Extraversion may be less common than we think
Social scientists have long known that, statistically speaking, our friends are probably more popular than we are. It's a simple matter of math: Because extraverted people tend to have more friends, they are disproportionately represented in social networks—which means everyone's network is more extraverted than the population as a whole.
New research by researchers Daniel C. Feiler and Adam M. Kleinbaum of Tuck Business School at Dartmouth College extends this so-called "friendship paradox" beyond a purely mathematical claim, documenting the phenomenon within the emerging social networks of a new class of MBA students. Not only did the researchers show that extraversion bias exists in real-world networks, they found the effect is more pronounced in the networks of socially outgoing people. In other words, popular people are not immune from the friendship paradox—they experience it more intensely than others.
The findings are published in Psychological Science, a journal of the Association for Psychological Science.
"If you're more extraverted, you might really have a skewed view of how extraverted other people are in general," Feiler says. "If you're very introverted you might actually have a pretty accurate idea."
Feiler and Kleinbaum reached this conclusion by studying the interaction of two key factors in the formation of social networks: extraversion, which correlates with popularity, and homophily, the notion that people with similar levels of extraversion are more likely to become friends.

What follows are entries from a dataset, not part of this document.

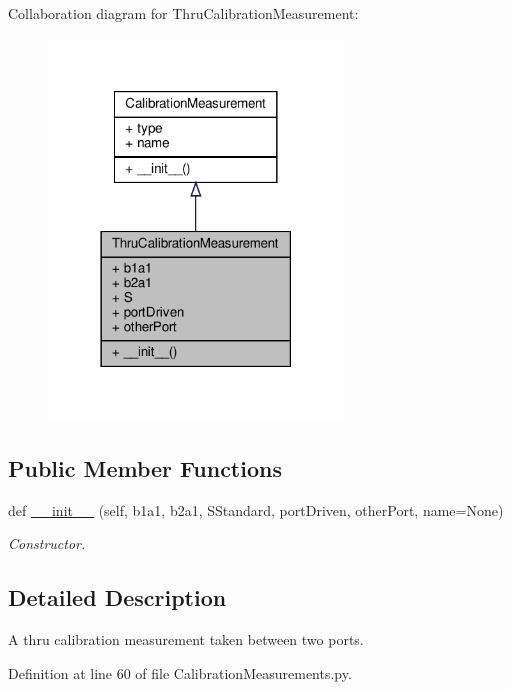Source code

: Collaboration diagram for Thru\+Calibration\+Measurement\+:\nopagebreak
\begin{figure}[H]
\begin{center}
\leavevmode
\includegraphics[width=222pt]{classSignalIntegrity_1_1Measurement_1_1Calibration_1_1CalibrationMeasurements_1_1ThruCalibrationMeasurement__coll__graph}
\end{center}
\end{figure}
\subsection*{Public Member Functions}
\begin{DoxyCompactItemize}
\item 
def \hyperlink{classSignalIntegrity_1_1Measurement_1_1Calibration_1_1CalibrationMeasurements_1_1ThruCalibrationMeasurement_a8ec7025d943b2d2fe8d0b1761833aabd}{\+\_\+\+\_\+init\+\_\+\+\_\+} (self, b1a1, b2a1, S\+Standard, port\+Driven, other\+Port, name=None)
\begin{DoxyCompactList}\small\item\em Constructor. \end{DoxyCompactList}\end{DoxyCompactItemize}


\subsection{Detailed Description}
A thru calibration measurement taken between two ports. 



Definition at line 60 of file Calibration\+Measurements.\+py.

The driving factor is homophily. Because outgoing people connect more often with fellow extraverts, their networks are more heavily weighted with extraverts. Introverts, on the other hand, are more likely to form friendships with other introverts. Their networks still display the friendship paradox, but to a lesser degree.
The findings suggest there is a societal bias toward believing others are more extraverted than they actually are, and that introverts are better socially calibrated than extraverts.

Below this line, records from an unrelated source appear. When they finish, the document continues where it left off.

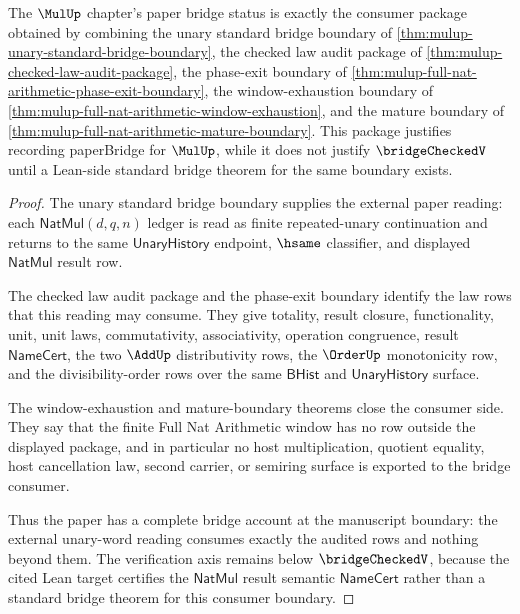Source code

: \begin{theorem}
\label{thm:mulup-bridge-consumer-status-alignment}
The $\MulUp$ chapter's paper bridge status is exactly the consumer package
obtained by combining the unary standard bridge boundary of
\autoref{thm:mulup-unary-standard-bridge-boundary}, the checked law audit
package of \autoref{thm:mulup-checked-law-audit-package}, the phase-exit
boundary of \autoref{thm:mulup-full-nat-arithmetic-phase-exit-boundary}, the
window-exhaustion boundary of
\autoref{thm:mulup-full-nat-arithmetic-window-exhaustion}, and the mature
boundary of \autoref{thm:mulup-full-nat-arithmetic-mature-boundary}. This
package justifies recording paperBridge for $\MulUp$, while it does not justify
$\bridgeCheckedV$ until a Lean-side standard bridge theorem for the same
boundary exists.
\end{theorem}
\begin{proof}
The unary standard bridge boundary supplies the external paper reading: each
$\mathsf{NatMul}(d,q,n)$ ledger is read as finite repeated-unary continuation
and returns to the same $\mathsf{UnaryHistory}$ endpoint, $\hsame$ classifier,
and displayed $\mathsf{NatMul}$ result row.

The checked law audit package and the phase-exit boundary identify the law rows
that this reading may consume. They give totality, result closure,
functionality, unit, unit laws, commutativity, associativity, operation
congruence, result $\mathsf{NameCert}$, the two $\AddUp$ distributivity rows,
the $\OrderUp$ monotonicity row, and the divisibility-order rows over the same
$\mathsf{BHist}$ and $\mathsf{UnaryHistory}$ surface.

The window-exhaustion and mature-boundary theorems close the consumer side.
They say that the finite Full Nat Arithmetic window has no row outside the
displayed package, and in particular no host multiplication, quotient equality,
host cancellation law, second carrier, or semiring surface is exported to the
bridge consumer.

Thus the paper has a complete bridge account at the manuscript boundary: the
external unary-word reading consumes exactly the audited rows and nothing beyond
them. The verification axis remains below $\bridgeCheckedV$, because the cited
Lean target certifies the $\mathsf{NatMul}$ result semantic
$\mathsf{NameCert}$ rather than a standard bridge theorem for this consumer
boundary.
\end{proof}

"There's a fundamental assumption in psychology that inferences about social norms are based on the people we interact with. And if that's the case, then we need to consider that our social network is a biased sample," Feiler says.
Kleinbaum specializes in the study of social networks, and Feiler is a behavioral scientist interested in the ways that biased samples can affect decision-making. "We saw this opportunity to ask an interesting question, and use network science tools to speak to psychology," Feiler says.

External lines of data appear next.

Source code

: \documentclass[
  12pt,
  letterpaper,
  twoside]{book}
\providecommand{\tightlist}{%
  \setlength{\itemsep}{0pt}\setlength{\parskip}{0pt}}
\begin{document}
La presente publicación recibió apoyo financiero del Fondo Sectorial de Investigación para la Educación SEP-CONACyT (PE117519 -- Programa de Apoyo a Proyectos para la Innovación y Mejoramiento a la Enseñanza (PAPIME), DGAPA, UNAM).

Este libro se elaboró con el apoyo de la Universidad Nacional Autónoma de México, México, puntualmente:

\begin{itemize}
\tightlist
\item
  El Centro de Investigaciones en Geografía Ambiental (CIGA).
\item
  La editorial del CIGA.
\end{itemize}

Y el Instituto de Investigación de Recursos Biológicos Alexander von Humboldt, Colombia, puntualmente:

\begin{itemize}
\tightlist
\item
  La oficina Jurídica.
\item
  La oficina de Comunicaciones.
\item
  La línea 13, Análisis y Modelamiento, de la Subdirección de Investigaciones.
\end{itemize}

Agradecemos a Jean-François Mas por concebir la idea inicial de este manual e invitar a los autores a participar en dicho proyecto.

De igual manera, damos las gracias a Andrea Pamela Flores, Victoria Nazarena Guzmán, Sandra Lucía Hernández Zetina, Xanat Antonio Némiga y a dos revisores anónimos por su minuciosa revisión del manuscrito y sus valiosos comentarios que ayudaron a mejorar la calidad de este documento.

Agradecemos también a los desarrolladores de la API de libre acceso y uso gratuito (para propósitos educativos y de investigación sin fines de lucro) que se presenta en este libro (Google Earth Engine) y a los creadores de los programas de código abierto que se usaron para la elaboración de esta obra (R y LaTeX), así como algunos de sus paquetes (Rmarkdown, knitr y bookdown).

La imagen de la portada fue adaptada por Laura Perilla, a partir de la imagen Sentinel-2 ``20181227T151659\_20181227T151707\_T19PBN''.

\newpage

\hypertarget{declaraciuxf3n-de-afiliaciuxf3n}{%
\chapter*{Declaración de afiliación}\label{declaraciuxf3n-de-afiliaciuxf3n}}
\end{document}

Feiler and Kleinbaum based their research on the emerging social networks of 284 new MBA students in the fall of 2012. Each student was surveyed twice, once at five weeks after orientation, and again at 11 weeks. Students were given a class roster and asked to indicate the people with whom they socialize. Following the second survey, the students took the Big Five Inventory, a well-established test designed to evaluate personality traits, including extraversion.
For the most part, the data showed what Feiler and Kleinbaum expected—that network extraversion bias exists, and it is more pronounced in the networks of extraverts. The degree of bias came as something of a surprise. "The skew gets really extreme the more extraverted you are," Feiler says.
According to Feiler and Kleinbaum's research, only the most introverted people—just one percent of the population—are likely to have networks that are representative of the population as a whole.
The rest of us view our social world through a distorted lens—a kind of carnival mirror that makes us feel less loved than our friends, and creates the impression that others are more social than they truly are. This could have profound effects on our job performance, relationships and self-esteem.
"There's a tendency to wonder, 'am I normal?'" Feiler says. "And our research suggests that you're probably more normal than you think."